Женщина взялась за ручку дверцы, чтобы выйти.
— И Шелленберг не предлагал тебе стать королевой Венгрии? — спросил Отто негромко. — Заменить твоего прадеда, чтобы венгры обрели мир и спокойствие?
Эти вопросы были чем-то похожи на выстрелы в спину. Маренн повернулась, но ни один мускул не дрогнул на её благородном, красивом лице.
— Если мне не изменяет память, адмирал Хорти исполняет обязанности регента трона, — произнесла она невозмутимо. — И если на этот трон кто-то и имеет права, то это эрцгерцог Отто, сын последнего императора Карла Первого и императрицы Зиты Пармской. А я давно отказалась не только от прав на трон, любой трон, но и от всяческих отношений со своей бывшей венценосной семьей. Я вышла из семьи Габсбургов, и по этому поводу, как тебе известно, даже сменила имя и фамилию в Америке, чтобы никто не догадался, что я та самая Мария-Элизабет фон Кобург-Заальфельд де Монморанси, правнучка императора Франца Иосифа. Я не вспоминала об этом до 1938 года, пока ты сам не напомнил мне, представив на меня документы рейхсфюреру. Если мне это помогло освободиться из лагеря и спасти своих детей, то спасибо родству с Габсбургами.

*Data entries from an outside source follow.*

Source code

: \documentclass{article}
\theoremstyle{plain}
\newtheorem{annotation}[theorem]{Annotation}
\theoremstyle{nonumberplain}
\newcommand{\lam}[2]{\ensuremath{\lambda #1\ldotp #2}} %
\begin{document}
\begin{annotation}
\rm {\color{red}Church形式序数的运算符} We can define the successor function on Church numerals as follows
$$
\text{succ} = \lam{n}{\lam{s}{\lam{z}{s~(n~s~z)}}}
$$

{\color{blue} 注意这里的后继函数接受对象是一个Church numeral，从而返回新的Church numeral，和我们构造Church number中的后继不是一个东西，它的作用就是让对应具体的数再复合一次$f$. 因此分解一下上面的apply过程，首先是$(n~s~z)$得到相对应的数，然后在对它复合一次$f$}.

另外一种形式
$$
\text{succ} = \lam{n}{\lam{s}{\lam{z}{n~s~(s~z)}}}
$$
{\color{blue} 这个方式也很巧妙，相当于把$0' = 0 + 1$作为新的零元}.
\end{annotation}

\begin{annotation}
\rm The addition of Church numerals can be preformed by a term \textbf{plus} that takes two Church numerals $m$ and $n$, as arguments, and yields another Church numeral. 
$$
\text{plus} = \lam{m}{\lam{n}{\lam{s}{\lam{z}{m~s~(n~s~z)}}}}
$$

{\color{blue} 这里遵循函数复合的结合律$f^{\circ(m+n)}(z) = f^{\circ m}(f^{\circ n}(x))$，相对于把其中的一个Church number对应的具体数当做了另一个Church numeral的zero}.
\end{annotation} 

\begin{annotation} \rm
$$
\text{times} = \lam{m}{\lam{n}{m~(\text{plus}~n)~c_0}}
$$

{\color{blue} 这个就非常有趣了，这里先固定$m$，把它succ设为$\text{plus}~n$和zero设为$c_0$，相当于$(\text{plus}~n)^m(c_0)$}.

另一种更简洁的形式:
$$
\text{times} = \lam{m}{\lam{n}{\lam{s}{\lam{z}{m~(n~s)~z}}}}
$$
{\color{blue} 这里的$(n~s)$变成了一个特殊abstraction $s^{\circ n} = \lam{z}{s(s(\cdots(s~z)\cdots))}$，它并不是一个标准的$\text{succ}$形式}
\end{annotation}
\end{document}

Но больше ничего хорошего мне это родство не принесло, а уж корона Венгрии, — Маренн насмешливо покачала головой. — Моя бабушка Стефания перевернется в гробу, если вдруг до неё дойдет весть, что Рудольфово отродье все ещё живо-здорово и даже уселось править в Будапеште. Она же ненавидела своего мужа, ненавидела собственного ребенка, несчастную дочку, и тиранила её, так что выйти замуж во Францию, подальше от матушки, было для моей матери спасением от нескончаемого гнёта. Стефания ни одного дня не была Рудольфу другом, единомышленницей. Она приняла участие в заговоре премьер-министра Таффе, который всячески пытался устранить кронпринца от политической деятельности, поссорить его с отцом. Она мстила Рудольфу за то, что оказалась неспособной разделить с ним его жизнь и произвести на свет наследника. Ну а кроме неё было и много других Габсбургов, которые никогда не испытывали особо теплых чувств ни к моей матери, ни ко мне. Так что даже решись я занять какой-то трон, династия меня не признает.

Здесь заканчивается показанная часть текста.